Grouping by key is always problematic since a key might have a huge number
of values. You can do a little better than grouping *all* values and *then*
finding distinct values by using foldByKey, putting values into a Set. At
least you end up with only distinct values in memory. (You don't need two
maps either, right?)
If the number of distinct values is still huge for some keys, consider the
experimental method countApproxDistinctByKey:
https://github.com/apache/spark/blob/master/core/src/main/scala/org/apache/spark/rdd/PairRDDFunctions.scala#L285
This should be much more performant at the cost of some accuracy.
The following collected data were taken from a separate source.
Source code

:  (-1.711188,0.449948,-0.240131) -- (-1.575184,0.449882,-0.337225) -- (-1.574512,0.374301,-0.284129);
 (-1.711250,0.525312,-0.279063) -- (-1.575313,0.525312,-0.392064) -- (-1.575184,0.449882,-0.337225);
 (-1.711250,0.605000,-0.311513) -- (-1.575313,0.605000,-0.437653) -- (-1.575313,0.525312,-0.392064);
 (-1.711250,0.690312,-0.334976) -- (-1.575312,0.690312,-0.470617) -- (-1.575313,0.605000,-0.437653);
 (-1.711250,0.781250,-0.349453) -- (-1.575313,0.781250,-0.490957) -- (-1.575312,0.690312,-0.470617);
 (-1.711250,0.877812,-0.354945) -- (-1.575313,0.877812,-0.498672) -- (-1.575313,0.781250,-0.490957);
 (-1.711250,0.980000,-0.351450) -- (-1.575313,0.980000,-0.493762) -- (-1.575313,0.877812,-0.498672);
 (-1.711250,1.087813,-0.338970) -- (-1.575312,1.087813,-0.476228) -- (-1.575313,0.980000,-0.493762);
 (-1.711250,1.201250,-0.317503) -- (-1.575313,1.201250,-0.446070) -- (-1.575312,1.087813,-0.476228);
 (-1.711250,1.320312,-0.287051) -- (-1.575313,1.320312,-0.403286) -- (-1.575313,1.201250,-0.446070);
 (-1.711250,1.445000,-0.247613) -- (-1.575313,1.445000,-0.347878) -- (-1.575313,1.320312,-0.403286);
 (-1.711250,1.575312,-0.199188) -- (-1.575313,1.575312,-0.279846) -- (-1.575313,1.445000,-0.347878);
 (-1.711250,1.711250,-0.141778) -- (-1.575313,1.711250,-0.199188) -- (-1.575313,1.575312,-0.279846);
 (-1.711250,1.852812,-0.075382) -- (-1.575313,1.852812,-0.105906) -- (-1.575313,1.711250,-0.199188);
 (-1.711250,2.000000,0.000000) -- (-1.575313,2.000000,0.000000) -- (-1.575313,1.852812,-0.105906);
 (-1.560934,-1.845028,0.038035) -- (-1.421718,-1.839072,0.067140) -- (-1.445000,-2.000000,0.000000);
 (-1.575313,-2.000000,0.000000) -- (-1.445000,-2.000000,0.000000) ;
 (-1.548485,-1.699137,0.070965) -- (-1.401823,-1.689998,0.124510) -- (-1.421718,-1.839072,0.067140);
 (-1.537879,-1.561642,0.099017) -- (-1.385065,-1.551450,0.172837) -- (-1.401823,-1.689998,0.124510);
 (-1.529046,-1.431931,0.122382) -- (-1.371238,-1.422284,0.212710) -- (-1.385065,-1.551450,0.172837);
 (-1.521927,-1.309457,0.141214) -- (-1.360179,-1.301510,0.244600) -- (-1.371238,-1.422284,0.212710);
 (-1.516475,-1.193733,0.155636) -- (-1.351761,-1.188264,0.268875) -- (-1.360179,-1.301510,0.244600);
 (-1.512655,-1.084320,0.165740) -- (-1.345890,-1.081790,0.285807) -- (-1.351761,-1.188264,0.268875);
On Sat, Jun 14, 2014 at 1:58 PM, Vivek YS <vivek.ys@gmail.com> wrote:
> Hi,
> For last couple of days I have been trying hard to get around this
> problem. Please share any insights on solving this problem.
>
> Problem :
> There is a huge list of (key, value) pairs. I want to transform this to
> (key, distinct values) and then eventually to (key, distinct values count)
>
> On small dataset
>
> groupByKey().map( x => (x_1, x._2.distinct)) ...map(x => (x_1,
> x._2.distinct.count))
>
> On large data set I am getting OOM.
>
> Is there a way to represent Seq of values from groupByKey as RDD and then
> perform distinct over it ?
>
> Thanks
> Vivek
>